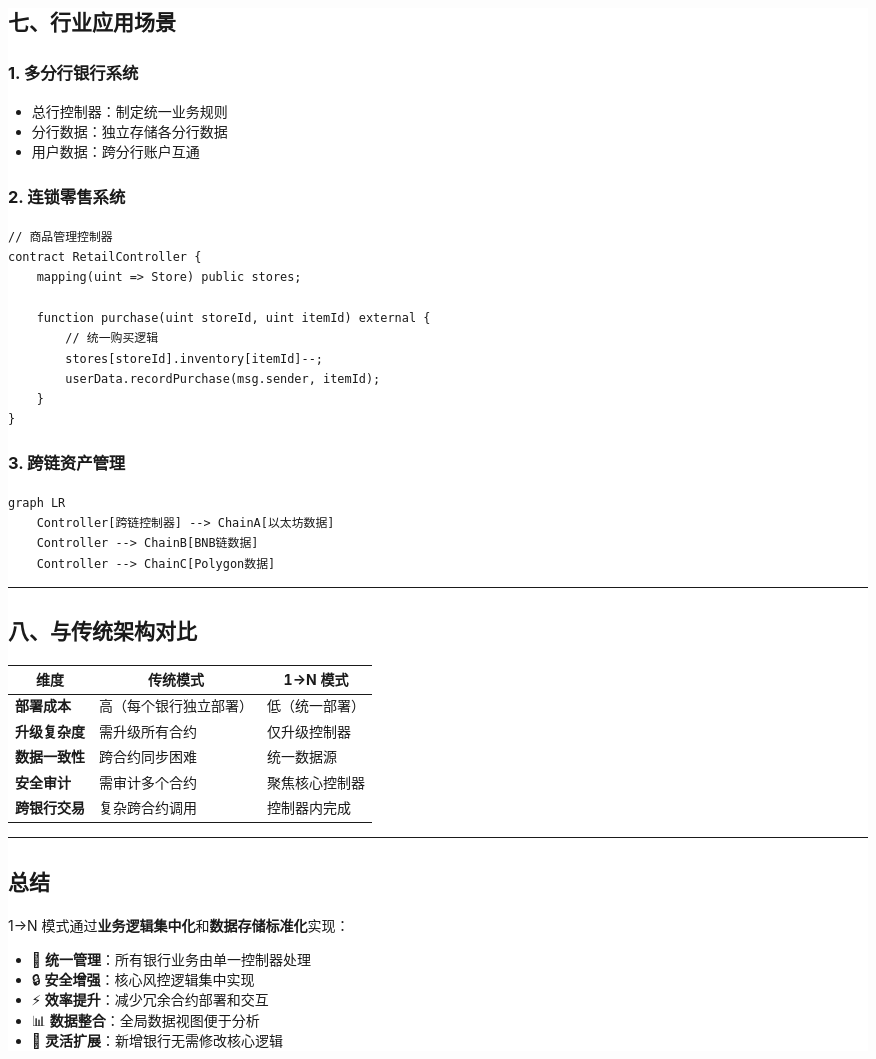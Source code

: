
## 七、行业应用场景
### 1. **多分行银行系统**
- 总行控制器：制定统一业务规则
- 分行数据：独立存储各分行数据
- 用户数据：跨分行账户互通

### 2. **连锁零售系统**
```solidity
// 商品管理控制器
contract RetailController {
    mapping(uint => Store) public stores;
    
    function purchase(uint storeId, uint itemId) external {
        // 统一购买逻辑
        stores[storeId].inventory[itemId]--;
        userData.recordPurchase(msg.sender, itemId);
    }
}
```

### 3. **跨链资产管理**
```mermaid
graph LR
    Controller[跨链控制器] --> ChainA[以太坊数据]
    Controller --> ChainB[BNB链数据]
    Controller --> ChainC[Polygon数据]
```

---

## 八、与传统架构对比
| **维度** | 传统模式 | 1→N 模式 |
|---------|---------|----------|
| **部署成本** | 高（每个银行独立部署） | 低（统一部署） |
| **升级复杂度** | 需升级所有合约 | 仅升级控制器 |
| **数据一致性** | 跨合约同步困难 | 统一数据源 |
| **安全审计** | 需审计多个合约 | 聚焦核心控制器 |
| **跨银行交易** | 复杂跨合约调用 | 控制器内完成 |

---

## 总结
1→N 模式通过**业务逻辑集中化**和**数据存储标准化**实现：
- 🏦 **统一管理**：所有银行业务由单一控制器处理
- 🔒 **安全增强**：核心风控逻辑集中实现
- ⚡ **效率提升**：减少冗余合约部署和交互
- 📊 **数据整合**：全局数据视图便于分析
- 🔄 **灵活扩展**：新增银行无需修改核心逻辑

Work order.
From the records above, copy every line that holds the word "storeId".

Solution below.
    function purchase(uint storeId, uint itemId) external {
        stores[storeId].inventory[itemId]--;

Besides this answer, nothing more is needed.